Records shown →
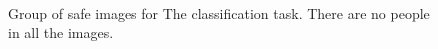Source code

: \begin{figure}
    \\
    \vspace{\subfigurevspacing}
    \hspace{\subfigurehspacing}
    \vspace{0.1cm}
    \caption[Group of safe images for The classification task]
    {Group of safe images for The classification task. There are no people in all the images.}
    \label{fig:sub_dangerous_group}
\end{figure}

Assignment → Each of the lines from the one that contains "The classification task." through the last line of the data needs to be repeated exactly, with no others.

Exercise response →
    {Group of safe images for The classification task. There are no people in all the images.}
    \label{fig:sub_dangerous_group}
\end{figure}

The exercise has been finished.